Terlepas dari cocok tidaknya sebutan atau ungkapan tersebut, yang jelas bahwa penduduk di pedalaman Pulau Timor menyebut dirinya: Atoin Timor atau Atoin Pah Meto yaitu penduduk pedalaman dengan mata pencaharian utama adalah pengolahan lahan atau tanah kering. Hal ini sudah sangat lazim digunakan dengan maksud untuk membedakan dirinya dengan penduduk dari daerah lain, pegawai kantor atau penduduk di pesisir pantai: Kastaes atau Atoin Taes Nonof. Namun yang terpenting adalah bahwa di dalam ungkapan: Atoin Pah Meto itu tidak hanya disebutkan ciri khas rasialnya tetapi juga kebudayaannya yang bersumber pada pengolahan tanah kering. Dan dari tanah kering itulah berkembanglah aspek-aspek kebudayaannya seperti: politik, hukum, religi/sistem kepercayaan asli, ekonomi, kesenian dan sebagainya.
Sejak dahulu kala hingga dewasa ini, Atoni dengan tegas dan jelas membedakan dirinya dari Kase yang artinya orang yang tidak berprofesi sebagai Atoin Meto. Bagi Atoni sendiri Kase dibedakan atas: Kaes Muti (Orang kulit putih yang menunjuk pada orang Belanda atau pejabat di kantor). Kaes Muti ini dipertentangkan dengan sebutan Kaes Metan (Orang yang berpakaian dan bertopi hitam atau berkulit hitam namun lebih berbudaya dan beradab dari Atoni sendiri). Sebutan ini diberikan kepada orang keturunan campuran antara Portugis dengan penduduk lokal di daerah koloni mereka: Afrika, India, Malaka, Solor dan Timor (Oekusi dan Noemuti). Dewasa Ini sebutan Kaes Metan tatap diberikan kepada penduduk atau orang Noemuti yang pernah berada di bawah kekuasaan Portugis Hitam (Da Costa dan Dengan Hornay). Sedangkan pandatang dari luar yang kira-kira masih sederajad taraf hidupnya dengan Atoni disebut: Bikeun’in atau Atoin Matbute (Penduduk atau orang asing yang belum dikenal dan sama sekali tidak ada hubungan kekerabatan dengan Atoni).

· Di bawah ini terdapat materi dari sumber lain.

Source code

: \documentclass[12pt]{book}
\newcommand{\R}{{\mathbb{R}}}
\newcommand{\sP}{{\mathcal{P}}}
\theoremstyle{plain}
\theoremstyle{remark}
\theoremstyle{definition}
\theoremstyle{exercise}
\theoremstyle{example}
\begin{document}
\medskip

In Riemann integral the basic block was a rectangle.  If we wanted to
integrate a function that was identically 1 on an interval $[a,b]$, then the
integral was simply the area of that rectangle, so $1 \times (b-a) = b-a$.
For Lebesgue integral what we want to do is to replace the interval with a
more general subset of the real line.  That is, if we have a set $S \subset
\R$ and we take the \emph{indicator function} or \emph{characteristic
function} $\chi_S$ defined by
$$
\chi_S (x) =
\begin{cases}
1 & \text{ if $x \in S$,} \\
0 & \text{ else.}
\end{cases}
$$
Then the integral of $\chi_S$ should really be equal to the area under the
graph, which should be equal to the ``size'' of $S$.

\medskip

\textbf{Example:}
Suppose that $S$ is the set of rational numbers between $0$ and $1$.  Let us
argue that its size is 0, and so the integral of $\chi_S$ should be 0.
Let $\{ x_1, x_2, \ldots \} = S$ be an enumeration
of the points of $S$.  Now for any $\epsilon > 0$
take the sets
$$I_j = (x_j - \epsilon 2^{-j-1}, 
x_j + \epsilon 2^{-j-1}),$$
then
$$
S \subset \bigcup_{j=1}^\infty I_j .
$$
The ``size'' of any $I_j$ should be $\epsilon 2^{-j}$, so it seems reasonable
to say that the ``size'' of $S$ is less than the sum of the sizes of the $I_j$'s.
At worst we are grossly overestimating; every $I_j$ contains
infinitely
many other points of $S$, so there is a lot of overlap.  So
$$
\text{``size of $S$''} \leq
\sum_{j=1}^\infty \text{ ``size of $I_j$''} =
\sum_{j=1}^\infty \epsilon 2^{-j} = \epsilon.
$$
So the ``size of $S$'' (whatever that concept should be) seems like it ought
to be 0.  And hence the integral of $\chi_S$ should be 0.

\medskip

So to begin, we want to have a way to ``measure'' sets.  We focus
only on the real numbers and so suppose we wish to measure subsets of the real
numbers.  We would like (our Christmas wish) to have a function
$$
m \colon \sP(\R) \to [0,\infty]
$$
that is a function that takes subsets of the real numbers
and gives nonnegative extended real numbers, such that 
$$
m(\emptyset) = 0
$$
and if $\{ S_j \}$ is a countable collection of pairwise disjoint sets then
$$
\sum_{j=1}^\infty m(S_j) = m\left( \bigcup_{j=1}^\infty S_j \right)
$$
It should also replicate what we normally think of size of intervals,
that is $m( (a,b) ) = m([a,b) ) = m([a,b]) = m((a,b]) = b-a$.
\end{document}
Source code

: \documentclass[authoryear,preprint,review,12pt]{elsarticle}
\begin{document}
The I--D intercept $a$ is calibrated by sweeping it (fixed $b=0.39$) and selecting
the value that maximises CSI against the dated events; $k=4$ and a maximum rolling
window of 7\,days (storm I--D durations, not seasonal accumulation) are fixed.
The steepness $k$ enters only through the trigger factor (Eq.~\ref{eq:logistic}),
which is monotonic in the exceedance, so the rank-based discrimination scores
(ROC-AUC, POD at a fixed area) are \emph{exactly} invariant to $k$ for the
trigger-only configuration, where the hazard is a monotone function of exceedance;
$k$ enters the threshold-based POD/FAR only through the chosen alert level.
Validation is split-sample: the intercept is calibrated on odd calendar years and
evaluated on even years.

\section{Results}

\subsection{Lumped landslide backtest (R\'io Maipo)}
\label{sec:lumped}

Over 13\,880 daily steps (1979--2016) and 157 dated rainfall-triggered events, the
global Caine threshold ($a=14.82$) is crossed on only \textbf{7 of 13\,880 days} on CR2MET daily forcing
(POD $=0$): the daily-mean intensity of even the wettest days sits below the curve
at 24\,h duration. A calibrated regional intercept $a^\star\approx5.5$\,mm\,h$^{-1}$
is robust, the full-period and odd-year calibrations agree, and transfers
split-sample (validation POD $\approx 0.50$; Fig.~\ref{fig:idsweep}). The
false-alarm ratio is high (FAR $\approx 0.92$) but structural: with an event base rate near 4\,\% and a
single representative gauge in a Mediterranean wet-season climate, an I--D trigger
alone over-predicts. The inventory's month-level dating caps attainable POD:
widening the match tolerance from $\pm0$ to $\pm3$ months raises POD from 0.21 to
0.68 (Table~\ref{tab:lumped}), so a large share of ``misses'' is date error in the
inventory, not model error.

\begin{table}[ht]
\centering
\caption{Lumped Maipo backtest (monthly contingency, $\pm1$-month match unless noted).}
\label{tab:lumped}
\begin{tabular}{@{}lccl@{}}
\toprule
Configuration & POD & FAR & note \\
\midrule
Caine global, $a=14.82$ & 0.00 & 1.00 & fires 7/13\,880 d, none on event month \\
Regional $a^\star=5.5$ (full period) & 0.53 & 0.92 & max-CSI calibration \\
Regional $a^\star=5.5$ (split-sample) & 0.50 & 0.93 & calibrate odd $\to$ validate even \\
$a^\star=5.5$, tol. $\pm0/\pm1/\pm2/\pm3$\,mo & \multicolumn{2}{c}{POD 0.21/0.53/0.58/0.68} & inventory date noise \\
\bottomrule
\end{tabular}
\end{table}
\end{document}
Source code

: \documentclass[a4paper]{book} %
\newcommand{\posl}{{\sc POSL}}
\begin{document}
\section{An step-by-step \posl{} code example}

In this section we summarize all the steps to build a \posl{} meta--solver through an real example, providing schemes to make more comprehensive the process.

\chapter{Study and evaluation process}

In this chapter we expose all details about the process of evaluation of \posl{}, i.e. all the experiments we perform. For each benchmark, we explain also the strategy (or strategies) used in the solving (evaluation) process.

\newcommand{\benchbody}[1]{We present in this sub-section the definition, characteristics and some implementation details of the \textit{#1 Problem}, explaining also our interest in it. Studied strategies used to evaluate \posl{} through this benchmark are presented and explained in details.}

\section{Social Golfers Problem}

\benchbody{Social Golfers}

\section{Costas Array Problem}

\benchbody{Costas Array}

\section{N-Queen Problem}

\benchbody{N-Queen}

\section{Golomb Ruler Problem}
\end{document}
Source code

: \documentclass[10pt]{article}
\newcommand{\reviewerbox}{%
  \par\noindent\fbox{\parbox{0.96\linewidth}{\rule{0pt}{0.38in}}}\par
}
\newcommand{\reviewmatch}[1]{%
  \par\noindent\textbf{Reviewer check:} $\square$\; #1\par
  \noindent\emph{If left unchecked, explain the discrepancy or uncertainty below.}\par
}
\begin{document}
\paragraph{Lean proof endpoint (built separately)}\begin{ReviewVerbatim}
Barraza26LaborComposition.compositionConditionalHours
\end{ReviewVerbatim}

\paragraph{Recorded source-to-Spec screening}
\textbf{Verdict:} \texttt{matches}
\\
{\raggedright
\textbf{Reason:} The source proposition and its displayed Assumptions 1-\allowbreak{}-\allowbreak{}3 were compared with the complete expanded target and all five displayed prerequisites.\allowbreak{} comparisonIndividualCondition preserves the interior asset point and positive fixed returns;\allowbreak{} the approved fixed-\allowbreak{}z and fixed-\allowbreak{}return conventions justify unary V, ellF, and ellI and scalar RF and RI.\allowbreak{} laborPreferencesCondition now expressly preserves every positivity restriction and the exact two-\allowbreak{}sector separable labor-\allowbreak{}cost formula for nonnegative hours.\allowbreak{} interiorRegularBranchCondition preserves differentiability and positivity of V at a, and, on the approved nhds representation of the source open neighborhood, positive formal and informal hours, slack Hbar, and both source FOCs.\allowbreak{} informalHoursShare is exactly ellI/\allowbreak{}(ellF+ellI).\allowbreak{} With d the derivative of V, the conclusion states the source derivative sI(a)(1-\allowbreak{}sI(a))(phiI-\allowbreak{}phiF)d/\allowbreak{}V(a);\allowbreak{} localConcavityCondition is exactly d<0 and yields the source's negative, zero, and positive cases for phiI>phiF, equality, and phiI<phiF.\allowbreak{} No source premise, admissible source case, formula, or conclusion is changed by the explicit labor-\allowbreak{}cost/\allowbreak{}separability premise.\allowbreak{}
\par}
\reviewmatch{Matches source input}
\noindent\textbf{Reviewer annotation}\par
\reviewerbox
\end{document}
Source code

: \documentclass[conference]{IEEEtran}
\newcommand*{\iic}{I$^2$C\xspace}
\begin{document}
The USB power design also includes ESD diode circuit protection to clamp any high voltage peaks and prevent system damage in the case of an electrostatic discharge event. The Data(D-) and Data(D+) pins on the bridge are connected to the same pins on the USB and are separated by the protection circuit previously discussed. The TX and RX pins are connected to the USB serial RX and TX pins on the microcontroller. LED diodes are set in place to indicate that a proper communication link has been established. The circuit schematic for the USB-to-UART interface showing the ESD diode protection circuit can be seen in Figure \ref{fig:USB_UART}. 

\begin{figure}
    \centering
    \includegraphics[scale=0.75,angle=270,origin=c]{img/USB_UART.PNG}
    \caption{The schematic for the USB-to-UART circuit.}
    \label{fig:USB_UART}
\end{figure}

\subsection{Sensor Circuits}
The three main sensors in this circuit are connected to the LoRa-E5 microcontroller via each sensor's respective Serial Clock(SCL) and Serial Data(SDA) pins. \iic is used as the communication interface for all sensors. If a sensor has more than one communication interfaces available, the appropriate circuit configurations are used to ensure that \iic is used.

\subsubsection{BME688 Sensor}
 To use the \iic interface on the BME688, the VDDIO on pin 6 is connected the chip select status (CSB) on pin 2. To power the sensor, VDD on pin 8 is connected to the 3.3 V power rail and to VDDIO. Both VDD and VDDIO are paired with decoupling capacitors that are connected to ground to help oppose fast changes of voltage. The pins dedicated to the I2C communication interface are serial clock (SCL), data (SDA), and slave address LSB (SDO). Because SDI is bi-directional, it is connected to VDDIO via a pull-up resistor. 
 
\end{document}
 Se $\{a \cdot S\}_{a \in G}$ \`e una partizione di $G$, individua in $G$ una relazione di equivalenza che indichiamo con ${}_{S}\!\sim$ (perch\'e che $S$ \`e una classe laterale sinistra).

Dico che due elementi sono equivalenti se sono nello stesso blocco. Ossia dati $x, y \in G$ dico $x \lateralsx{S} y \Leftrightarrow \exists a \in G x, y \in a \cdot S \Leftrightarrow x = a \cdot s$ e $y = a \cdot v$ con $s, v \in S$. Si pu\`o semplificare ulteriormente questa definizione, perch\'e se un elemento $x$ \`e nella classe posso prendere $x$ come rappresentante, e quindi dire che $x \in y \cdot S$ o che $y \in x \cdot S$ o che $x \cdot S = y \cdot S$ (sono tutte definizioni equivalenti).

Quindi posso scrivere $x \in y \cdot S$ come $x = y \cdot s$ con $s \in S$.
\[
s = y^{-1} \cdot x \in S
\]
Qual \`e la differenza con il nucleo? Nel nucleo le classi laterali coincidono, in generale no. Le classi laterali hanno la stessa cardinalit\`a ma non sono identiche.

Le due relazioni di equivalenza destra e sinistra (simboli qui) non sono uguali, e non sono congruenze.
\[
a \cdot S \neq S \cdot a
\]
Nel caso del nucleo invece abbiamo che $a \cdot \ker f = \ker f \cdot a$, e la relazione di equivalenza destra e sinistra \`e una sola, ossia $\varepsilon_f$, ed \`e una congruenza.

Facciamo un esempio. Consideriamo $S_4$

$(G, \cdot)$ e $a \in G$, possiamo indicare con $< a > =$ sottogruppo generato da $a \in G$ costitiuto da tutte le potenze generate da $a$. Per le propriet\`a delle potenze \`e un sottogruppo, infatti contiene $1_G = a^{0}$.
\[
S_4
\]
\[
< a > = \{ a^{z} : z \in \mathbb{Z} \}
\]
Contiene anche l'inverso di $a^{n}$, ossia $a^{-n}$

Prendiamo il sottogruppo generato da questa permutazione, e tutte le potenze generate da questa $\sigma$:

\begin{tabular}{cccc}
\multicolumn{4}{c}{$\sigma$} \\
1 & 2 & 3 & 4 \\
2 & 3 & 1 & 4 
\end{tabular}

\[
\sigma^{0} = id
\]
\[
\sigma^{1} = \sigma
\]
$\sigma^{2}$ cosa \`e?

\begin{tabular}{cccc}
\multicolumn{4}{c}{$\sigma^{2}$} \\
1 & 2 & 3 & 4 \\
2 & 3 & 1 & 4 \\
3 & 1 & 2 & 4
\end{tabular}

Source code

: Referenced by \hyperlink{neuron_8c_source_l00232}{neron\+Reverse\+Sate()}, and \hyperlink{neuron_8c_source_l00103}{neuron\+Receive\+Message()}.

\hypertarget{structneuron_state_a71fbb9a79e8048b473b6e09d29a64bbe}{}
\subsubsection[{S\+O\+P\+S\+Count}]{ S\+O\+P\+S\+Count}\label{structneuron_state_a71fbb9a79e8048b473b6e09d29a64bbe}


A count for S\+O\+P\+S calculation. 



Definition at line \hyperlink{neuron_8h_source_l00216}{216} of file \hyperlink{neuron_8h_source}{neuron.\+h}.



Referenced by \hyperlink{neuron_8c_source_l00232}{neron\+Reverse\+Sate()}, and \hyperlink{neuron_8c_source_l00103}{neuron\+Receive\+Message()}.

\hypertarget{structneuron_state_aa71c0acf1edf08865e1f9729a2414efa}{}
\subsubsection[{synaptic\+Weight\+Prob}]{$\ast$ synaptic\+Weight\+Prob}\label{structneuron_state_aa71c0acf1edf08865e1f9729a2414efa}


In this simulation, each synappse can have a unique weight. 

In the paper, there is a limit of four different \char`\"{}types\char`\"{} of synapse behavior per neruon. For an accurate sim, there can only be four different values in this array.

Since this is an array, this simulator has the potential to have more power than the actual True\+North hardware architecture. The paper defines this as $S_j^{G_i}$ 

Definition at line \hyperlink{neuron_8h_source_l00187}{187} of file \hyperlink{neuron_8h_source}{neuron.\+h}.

Bagian Barat Pulau Timor yang didiami Atoni atau Atoni Pah Meto meliputi Kabupaten Timor Tengah Utara (Biboki, Insana, Miomaffo Barat dan Miomaffo Timur); Kabupaten Timor Tengah Selatan (Amanatun, Amanuban dan Mollo); dan Kabupaten Kupang (Amarasi, Amfoan, Amabi, Fatule’u dan Kupang). Dalam konteks ini, penduduk Ambenu (Wilayah Timor Leste sekarang) termasuk juga Atoin Pah Meto dan merupakan daerah asal kelompok etnis di Timor Indonesia.
Berdasarkan wilayah tempat tinggal, bahasa (Dialek atau logat), ciri kain tenun bahkan cara mengenakan pakaian, penduduk di daerah Atoni dapat membedakan dengan jelas satu sama lain. Dengan kata lain, bahasa (Dialek, logat atau intonasi), pakaian dan cara berpakaian disertai kebiasaan-kebiasaan lainnya dapat menunjukkan identitas dan daerah asal seseorang. Maka penduduk Atoni terdiri dari: Atoin Bi
bokis (Penduduk Biboki); Atoin Insanas (Penduduk /orang Insana); Atoin Miomaffos (Penduduk/orang Miomaffo yang dibedakan lagi atas: Atoin Nu’fin= orang Miomaffo Barat di daerah pegunungan; Atoin Tunbabas (Orang Tunbaba); Atoin Beunsin atau Ni’beun’in = orang atau penduduk Ambenu dan sebagian wilayah Manamas dan Wini; Atoin Bikomis (orang atau penduduk Bikomi); Atoin Kaes Metnin (Orang atau penduduk di daerah Noemuti). Selain itu Atoin Banamsin (Orang Banam yang meliputi: Amanatun dan Amanuban); Atoin Molsin (Orang atau penduduk Amfoan); Atoin Amraesin (Orang atau penduduk Amarasi); Atoin Amaebsin (Orang atau penduduk dari Amabi); Atoin Kopsin (Orang atau penduduk Kupang); Atoin Pusmausin (Orang atau penduduk Semau).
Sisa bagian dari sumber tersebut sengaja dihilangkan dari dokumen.